64. La principale difficulté de toute vie humaine consiste à savoir employer son attention consciente au sein d'un ensemble de mécanismes qui restent automatiques, qui fonctionnent à l'insu de la conscience attentive.

Cet « insu » ne peut être appelé proprement « inconscient ». S'il n'est certes pas conscient, il ne résiste pas pour autant à la conscience.

 

65 — Pourquoi ne dirais-tu pas que l'inconscient est proprement la résistance de l'insu ?

Résistance, ici, peut s'entendre comme consistance, cohérence.

La résistance de l'insu est en un certain sens, son cœfficient de réalité — et par certains côtés aussi de sa rationalité. (Ceci est à peine croqué.)

 

66. Il est assez évident, si l'on s'y arrête, qu'une résistance à la conscience ne saurait être seulement une résistance réelle, mais essentiellement une résistance du réel.

Disons : une résistance du réel au rationnel. Ou, en termes lacaniens, une résistance du Réel à l'Ordre du Symbolique.

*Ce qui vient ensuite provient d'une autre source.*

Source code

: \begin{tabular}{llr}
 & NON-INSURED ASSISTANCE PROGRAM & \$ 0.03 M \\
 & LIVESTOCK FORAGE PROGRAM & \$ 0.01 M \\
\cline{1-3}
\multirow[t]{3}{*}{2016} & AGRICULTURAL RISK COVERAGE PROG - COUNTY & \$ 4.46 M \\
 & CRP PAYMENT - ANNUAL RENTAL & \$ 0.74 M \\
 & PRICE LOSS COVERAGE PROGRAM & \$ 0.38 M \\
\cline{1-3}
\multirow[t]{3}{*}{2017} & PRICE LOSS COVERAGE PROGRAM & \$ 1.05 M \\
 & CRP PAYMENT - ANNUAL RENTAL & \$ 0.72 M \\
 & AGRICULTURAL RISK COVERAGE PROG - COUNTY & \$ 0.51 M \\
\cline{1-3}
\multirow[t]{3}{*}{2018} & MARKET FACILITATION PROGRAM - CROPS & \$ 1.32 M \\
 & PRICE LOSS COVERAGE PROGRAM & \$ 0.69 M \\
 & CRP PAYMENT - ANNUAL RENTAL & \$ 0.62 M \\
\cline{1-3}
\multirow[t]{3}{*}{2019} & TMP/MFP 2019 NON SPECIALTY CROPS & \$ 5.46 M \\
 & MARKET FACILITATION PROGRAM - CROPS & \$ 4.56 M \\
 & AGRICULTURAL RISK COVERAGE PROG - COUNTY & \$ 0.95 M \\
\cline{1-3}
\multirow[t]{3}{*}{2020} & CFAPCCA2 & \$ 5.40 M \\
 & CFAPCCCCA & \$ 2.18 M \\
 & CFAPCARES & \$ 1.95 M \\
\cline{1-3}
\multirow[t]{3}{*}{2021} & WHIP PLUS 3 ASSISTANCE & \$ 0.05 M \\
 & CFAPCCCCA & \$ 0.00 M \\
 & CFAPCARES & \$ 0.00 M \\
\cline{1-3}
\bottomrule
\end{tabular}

(Il est bien évident que Lacan n'a jamais osé cette affirmation. Il n'a même jamais osé s'en approcher autant que son maître, dont il revendique la littéralité.)

 

67. La résistance du réel à l'ordre symbolique ? Cela signifie au moins la production d'une certaine étrangeté dans cet ordre symbolique. Ici le symbolique ne « représente » plus le réel ; se distord au contraire.

On pourrait dire « délire », que j'entends alors : « dé-lire ». Le réel ne se « lit » plus dans le symbolique. Il se « dé-lit » : il s'y imprime et se distord.

 

68. Cette étrangeté peut bien être inquiétante (Freud : L'inquiétante étrangeté) ; elle peut aussi bien être merveilleuse (Breton : Le merveilleux contre le mystère), elle est en tout cas attractive, attractive et fascinante.

 

69. Lorsque le réel distord l'ordre symbolique, il est très rare qu'on s'obstine très longtemps à douter du réel.

C'est là que la médecine mentale devient dangereuse, même dans sa formule lacanienne. Elle alimente une peur du réel. Sur la peur du réel est bâtie l'essence terroriste de notre culture. Même un analyste lacanien est bien plus terrorisé par l'irruption du réel, de ces « dé-lire » du réel, que ne pouvait l'être l'homme moyen d'une autre culture, d'une autre civilisation.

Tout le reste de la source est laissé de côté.